Section 4.5, "Managing Realms"
Section 4.6, "Discovering a Directory Server"

4.1 Using Oracle Extensions to the Standard APIs

The APIs that Oracle has added to the existing APIs fulfill these functions:

User management

Applications can set or retrieve various user properties
Group management

Applications can query group properties
Realm management

Applications can set or retrieve properties about identity management realms
Server discovery management

Applications can locate a directory server in the Domain Name System (DNS)

Subsequent sections examine each of these functions in detail.
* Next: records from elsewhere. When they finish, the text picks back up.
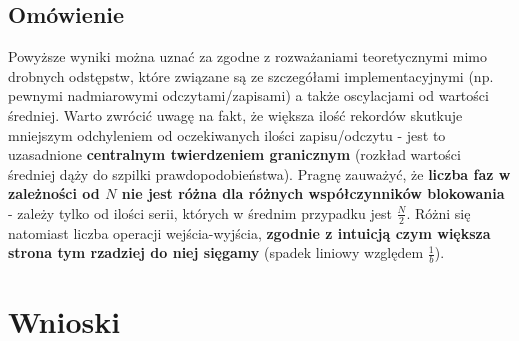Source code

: \documentclass{article}
\begin{document}
\subsection{Omówienie}
Powyższe wyniki można uznać za zgodne z rozważaniami teoretycznymi mimo drobnych odstępstw, które
związane są ze szczegółami implementacyjnymi (np. pewnymi nadmiarowymi odczytami/zapisami) a także 
oscylacjami od wartości średniej. Warto zwrócić uwagę na fakt, że większa ilość rekordów skutkuje mniejszym
odchyleniem od oczekiwanych ilości zapisu/odczytu - jest to uzasadnione \textbf{centralnym twierdzeniem granicznym}
(rozkład wartości średniej dąży do szpilki prawdopodobieństwa). Pragnę zauważyć, że \textbf{liczba faz w zależności od 
$N$ nie jest różna dla różnych współczynników blokowania} - zależy tylko od ilości serii, których w średnim przypadku jest $\frac{N}{2}$. Różni się natomiast liczba operacji wejścia-wyjścia, \textbf{zgodnie z intuicją czym większa
strona tym rzadziej do niej sięgamy} (spadek liniowy względem $\frac{1}{b}$).
\section{Wnioski}
\end{document}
Note that applications must use the underlying APIs for such common tasks as establishing and closing connections and looking up directory entries not searchable with the API extensions.

Figure 4-1 shows what program flow looks like when the API extensions are used.

Figure 4-1 Programmatic Flow for API Extensions

Description of "Figure 4-1 Programmatic Flow for API Extensions"

As Figure 4-1 shows, an application first establishes a connection to Oracle Internet Directory. It can then use the standard API functions and the API extensions interchangeably.

4.2 Creating an Application Identity in the Directory

Before an application can use the LDAP APIs and their extensions, it must establish an LDAP connection. After it establishes a connection, it must have permission to perform operations. But neither task can be completed if the application lacks an identity in the directory.

4.2.1 Creating an Application Identity

Creating an application identity in the directory is relatively simple. Such an entry requires only two object classes: orclApplicationEntity and top. You can use either Oracle Directory Services Manager or an LDIF file to create the entry. In LDIF notation, the entry looks like this:

dn: orclapplicationcommonname=application_name
changetype: add
objectclass:top
objectclass: orclApplicationEntity
userpassword: password

The value provided for userpassword is the value that the application uses to bind to the directory.

4.2.2 Assigning Privileges to an Application Identity

To learn about the privileges available to an application, see the chapter about delegating privileges for an Oracle technology deployment in Oracle Fusion Middleware Administrator's Guide for Oracle Internet Directory. After identifying the right set of privileges, add the application entity DN to the appropriate directory groups. The reference just provided explains how to perform this task using either Oracle Directory Services Manager or the ldapmodify command.

4.3 Managing Users

This section describes user management features of the LDAP APIs.

Directory-enabled applications need to perform the following operations:

Retrieve properties of user entries

These properties are stored as attributes of the user entry itself—in the same way, for example, that a surname or a home address is stored.
Retrieve extended user preferences

These preferences apply to a user but are stored in a DIT different from the DIT containing user entries. Extended user preferences are either user properties common to all applications or user properties specific to an application. Those of the first type are stored in a common location in the Oracle Context. Those of the second type are stored in the application-specific DIT.
Query the group membership of a user
Authenticate a user given a simple name and credential

Typically an application uses a fully qualified DN, GUID, or simple user name to identify a user. In a hosted environment, the application may use both a user name and a realm name for identification.

4.4 Managing Groups

Groups are modeled in Oracle Internet Directory as a collection of distinguished names. Directory-enabled applications must access Oracle Internet Directory to obtain the properties of a group and to verify that a given user is a member of that group.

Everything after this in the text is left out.